***** Records for this exercise

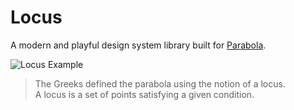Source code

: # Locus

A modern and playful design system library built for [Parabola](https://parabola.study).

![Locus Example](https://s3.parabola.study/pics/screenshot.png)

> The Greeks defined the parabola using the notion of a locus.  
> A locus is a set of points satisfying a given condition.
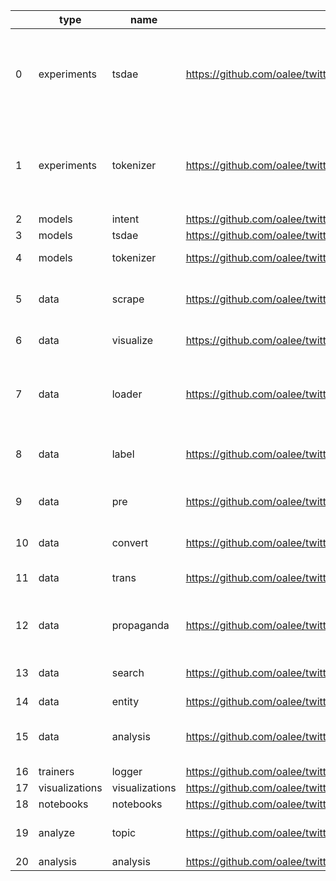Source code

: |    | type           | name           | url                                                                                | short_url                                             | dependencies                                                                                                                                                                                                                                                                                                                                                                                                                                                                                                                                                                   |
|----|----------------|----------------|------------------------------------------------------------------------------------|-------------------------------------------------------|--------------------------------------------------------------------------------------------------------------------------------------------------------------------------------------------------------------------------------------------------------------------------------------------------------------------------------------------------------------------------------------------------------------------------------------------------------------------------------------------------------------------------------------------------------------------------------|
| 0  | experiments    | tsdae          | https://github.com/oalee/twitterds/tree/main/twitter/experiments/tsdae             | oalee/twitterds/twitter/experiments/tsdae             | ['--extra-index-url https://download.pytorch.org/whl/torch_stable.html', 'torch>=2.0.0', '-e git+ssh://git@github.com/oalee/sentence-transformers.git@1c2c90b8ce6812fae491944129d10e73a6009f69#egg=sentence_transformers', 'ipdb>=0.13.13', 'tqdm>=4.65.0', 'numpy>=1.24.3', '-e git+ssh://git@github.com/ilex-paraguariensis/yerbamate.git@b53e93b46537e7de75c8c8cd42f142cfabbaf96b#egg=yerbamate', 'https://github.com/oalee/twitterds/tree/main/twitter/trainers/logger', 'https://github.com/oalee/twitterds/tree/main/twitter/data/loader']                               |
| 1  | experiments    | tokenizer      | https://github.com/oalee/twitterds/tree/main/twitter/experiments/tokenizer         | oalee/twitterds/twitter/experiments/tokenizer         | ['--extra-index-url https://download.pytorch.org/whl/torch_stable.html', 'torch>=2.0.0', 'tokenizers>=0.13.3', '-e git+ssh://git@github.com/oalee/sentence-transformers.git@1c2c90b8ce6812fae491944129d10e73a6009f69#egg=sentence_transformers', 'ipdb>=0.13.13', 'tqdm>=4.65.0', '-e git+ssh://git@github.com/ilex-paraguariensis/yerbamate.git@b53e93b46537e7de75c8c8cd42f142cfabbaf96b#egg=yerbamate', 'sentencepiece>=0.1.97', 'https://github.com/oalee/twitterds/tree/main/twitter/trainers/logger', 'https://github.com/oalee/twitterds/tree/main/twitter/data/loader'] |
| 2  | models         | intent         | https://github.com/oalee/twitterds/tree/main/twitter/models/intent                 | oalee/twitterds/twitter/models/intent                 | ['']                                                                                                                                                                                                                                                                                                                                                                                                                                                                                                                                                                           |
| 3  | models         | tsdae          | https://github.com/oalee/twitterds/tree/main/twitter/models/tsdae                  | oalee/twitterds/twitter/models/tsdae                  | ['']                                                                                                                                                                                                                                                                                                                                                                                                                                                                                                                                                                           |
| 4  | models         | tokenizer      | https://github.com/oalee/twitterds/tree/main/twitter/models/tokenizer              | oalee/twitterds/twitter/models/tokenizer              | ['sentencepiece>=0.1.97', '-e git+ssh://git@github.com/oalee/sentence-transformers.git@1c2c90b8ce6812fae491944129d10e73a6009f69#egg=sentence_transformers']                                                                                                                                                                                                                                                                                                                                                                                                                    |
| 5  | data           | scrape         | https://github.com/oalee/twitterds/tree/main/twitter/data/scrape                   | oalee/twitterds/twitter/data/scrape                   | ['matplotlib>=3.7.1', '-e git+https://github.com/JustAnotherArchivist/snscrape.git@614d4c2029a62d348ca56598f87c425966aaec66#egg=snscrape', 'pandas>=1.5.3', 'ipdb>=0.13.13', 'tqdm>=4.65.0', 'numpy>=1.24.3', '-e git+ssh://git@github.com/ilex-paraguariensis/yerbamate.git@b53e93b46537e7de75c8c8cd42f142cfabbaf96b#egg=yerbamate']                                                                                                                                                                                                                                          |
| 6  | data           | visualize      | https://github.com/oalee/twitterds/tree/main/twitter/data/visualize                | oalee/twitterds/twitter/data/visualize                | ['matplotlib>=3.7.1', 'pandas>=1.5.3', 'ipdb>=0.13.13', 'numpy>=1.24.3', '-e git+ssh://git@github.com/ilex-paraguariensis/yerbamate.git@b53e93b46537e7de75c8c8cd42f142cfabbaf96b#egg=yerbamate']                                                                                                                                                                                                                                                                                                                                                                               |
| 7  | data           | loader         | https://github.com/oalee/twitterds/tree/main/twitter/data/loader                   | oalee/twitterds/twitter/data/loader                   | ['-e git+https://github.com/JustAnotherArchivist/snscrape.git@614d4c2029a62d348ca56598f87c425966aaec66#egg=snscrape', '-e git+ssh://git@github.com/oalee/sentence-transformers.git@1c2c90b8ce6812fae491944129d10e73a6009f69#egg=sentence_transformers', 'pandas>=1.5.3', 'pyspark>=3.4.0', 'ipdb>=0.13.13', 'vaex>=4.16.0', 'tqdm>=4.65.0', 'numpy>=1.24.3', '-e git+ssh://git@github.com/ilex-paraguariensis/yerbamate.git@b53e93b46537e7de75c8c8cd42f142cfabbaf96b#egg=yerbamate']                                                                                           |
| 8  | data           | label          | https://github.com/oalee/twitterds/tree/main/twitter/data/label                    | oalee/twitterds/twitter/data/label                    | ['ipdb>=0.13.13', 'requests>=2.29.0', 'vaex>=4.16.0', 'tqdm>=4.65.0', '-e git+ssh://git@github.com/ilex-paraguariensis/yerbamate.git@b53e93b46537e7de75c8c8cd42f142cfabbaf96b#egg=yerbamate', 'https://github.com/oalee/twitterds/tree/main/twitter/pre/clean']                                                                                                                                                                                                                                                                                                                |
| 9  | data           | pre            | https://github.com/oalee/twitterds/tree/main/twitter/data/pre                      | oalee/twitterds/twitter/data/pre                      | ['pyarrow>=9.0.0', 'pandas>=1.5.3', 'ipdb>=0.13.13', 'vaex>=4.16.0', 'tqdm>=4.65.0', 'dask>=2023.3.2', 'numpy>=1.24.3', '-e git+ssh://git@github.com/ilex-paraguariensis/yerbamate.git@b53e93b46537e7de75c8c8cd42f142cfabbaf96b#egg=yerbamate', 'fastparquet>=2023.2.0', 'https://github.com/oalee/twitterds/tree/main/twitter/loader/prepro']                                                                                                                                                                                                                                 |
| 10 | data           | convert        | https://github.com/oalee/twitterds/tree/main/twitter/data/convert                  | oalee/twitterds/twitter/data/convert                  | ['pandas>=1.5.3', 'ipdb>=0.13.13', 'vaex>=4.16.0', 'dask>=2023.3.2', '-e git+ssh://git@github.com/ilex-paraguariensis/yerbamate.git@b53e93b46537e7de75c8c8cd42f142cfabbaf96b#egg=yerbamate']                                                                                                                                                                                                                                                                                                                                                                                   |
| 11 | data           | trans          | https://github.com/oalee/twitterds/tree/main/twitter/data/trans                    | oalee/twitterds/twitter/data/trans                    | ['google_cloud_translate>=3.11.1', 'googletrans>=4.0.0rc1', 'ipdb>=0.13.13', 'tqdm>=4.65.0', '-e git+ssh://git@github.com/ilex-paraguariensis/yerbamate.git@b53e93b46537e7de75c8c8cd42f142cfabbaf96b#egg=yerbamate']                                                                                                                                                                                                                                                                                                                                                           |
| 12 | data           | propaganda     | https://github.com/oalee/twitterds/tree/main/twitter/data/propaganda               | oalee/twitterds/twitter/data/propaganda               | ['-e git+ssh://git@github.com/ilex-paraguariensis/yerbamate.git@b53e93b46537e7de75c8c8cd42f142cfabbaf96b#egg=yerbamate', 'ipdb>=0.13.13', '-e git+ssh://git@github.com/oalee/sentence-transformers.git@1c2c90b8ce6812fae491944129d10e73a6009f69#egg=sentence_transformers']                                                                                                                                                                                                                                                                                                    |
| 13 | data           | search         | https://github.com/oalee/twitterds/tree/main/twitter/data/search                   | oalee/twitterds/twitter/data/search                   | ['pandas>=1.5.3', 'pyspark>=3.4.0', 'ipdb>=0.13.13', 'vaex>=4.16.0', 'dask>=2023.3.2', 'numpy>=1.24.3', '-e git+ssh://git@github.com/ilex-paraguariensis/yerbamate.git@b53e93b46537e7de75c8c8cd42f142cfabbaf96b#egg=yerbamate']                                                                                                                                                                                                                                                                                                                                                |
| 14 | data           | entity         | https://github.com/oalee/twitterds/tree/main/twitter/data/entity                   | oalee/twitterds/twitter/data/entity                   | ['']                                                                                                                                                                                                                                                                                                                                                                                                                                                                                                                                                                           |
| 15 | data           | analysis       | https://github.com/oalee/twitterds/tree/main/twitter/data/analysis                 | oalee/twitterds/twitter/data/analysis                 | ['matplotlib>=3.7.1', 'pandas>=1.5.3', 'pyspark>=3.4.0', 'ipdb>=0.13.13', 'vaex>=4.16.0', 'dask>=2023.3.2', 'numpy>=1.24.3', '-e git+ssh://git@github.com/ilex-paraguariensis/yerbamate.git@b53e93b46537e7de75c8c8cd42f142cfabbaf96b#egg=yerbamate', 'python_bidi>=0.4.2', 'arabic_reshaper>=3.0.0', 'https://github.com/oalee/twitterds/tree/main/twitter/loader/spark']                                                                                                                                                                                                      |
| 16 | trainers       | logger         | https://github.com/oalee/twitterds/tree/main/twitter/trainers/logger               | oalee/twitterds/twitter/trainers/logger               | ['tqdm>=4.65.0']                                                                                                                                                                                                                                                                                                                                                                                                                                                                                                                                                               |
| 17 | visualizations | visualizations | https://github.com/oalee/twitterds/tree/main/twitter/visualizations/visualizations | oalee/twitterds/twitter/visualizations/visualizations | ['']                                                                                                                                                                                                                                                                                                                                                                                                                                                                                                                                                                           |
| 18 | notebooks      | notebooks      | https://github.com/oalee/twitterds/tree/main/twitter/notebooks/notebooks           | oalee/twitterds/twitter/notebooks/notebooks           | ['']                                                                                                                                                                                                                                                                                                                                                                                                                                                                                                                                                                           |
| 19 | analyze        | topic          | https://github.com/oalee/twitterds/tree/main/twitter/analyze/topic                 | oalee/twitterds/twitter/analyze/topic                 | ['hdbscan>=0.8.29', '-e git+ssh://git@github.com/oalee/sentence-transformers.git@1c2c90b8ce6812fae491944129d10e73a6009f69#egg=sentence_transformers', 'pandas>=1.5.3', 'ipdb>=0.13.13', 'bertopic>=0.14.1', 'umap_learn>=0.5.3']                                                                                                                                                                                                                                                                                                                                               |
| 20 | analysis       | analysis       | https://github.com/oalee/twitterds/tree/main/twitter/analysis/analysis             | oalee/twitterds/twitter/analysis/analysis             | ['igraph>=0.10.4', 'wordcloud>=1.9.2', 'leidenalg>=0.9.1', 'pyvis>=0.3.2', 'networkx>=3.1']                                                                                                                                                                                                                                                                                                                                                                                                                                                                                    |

**********
***** Records for this exercise

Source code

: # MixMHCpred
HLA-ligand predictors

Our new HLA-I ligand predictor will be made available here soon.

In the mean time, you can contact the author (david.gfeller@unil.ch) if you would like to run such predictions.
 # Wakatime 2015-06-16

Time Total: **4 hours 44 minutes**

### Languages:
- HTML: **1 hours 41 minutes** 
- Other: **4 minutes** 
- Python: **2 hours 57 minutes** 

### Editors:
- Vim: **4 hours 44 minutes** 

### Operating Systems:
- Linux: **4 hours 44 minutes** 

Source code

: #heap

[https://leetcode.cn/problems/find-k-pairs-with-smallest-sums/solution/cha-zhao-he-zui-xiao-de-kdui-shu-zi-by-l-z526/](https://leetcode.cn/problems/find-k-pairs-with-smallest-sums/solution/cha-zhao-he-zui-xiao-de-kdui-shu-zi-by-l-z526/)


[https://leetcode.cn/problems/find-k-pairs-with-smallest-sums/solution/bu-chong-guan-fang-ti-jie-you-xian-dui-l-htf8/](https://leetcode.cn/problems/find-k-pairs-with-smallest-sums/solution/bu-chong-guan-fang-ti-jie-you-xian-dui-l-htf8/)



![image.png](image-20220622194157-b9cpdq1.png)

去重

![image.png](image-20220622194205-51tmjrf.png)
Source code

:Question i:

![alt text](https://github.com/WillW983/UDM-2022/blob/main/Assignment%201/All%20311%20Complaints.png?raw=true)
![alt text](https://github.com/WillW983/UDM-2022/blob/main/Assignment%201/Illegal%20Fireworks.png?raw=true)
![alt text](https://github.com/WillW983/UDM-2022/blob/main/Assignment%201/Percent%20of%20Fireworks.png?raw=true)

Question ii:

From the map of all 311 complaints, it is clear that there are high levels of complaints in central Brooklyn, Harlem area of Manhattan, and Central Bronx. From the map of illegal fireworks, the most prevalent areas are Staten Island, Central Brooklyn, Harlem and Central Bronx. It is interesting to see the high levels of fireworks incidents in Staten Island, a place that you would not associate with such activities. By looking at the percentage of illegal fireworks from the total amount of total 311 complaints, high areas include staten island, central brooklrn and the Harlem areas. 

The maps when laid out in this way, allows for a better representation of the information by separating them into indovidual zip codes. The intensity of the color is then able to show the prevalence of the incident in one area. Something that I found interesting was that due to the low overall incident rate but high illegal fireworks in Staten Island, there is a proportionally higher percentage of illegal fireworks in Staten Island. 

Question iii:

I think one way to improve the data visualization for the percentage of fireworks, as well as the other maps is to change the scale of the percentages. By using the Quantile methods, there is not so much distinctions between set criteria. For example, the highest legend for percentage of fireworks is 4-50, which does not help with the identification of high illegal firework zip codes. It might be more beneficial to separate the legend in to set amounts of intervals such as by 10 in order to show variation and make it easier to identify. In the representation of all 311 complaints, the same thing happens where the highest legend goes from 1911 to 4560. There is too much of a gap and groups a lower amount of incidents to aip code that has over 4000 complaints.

**********
***** Records for this exercise

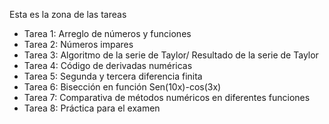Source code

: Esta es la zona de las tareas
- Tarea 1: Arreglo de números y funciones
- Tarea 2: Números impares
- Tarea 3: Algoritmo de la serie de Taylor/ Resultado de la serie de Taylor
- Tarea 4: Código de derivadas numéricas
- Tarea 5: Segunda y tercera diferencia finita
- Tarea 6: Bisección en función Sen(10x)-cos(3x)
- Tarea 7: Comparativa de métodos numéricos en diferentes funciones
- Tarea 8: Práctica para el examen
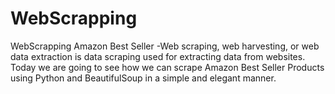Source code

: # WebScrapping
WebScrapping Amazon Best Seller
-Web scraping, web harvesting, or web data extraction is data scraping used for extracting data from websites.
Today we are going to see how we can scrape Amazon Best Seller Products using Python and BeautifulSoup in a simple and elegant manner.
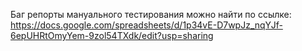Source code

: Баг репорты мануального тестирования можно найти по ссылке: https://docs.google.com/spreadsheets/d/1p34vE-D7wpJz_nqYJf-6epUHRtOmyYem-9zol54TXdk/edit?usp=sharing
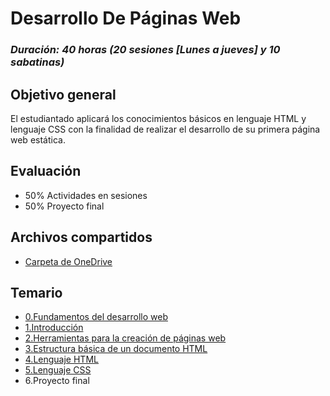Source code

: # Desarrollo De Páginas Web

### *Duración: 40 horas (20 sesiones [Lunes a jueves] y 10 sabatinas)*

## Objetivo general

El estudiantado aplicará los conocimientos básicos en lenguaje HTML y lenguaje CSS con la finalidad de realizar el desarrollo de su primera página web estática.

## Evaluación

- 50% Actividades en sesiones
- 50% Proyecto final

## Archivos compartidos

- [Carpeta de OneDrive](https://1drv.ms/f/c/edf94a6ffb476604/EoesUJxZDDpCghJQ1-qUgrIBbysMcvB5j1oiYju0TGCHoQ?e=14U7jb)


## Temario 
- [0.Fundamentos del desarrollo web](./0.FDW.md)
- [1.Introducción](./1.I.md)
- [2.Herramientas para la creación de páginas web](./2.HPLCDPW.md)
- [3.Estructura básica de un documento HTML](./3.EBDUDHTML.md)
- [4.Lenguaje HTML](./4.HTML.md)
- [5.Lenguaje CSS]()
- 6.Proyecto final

**********

▶ [What you are asked to do]: Only the lines above that hold "parabola" are wanted. Show every one of them.

▶ [Answer to this problem]:
A modern and playful design system library built for [Parabola](https://parabola.study).
![Locus Example](https://s3.parabola.study/pics/screenshot.png)
> The Greeks defined the parabola using the notion of a locus.  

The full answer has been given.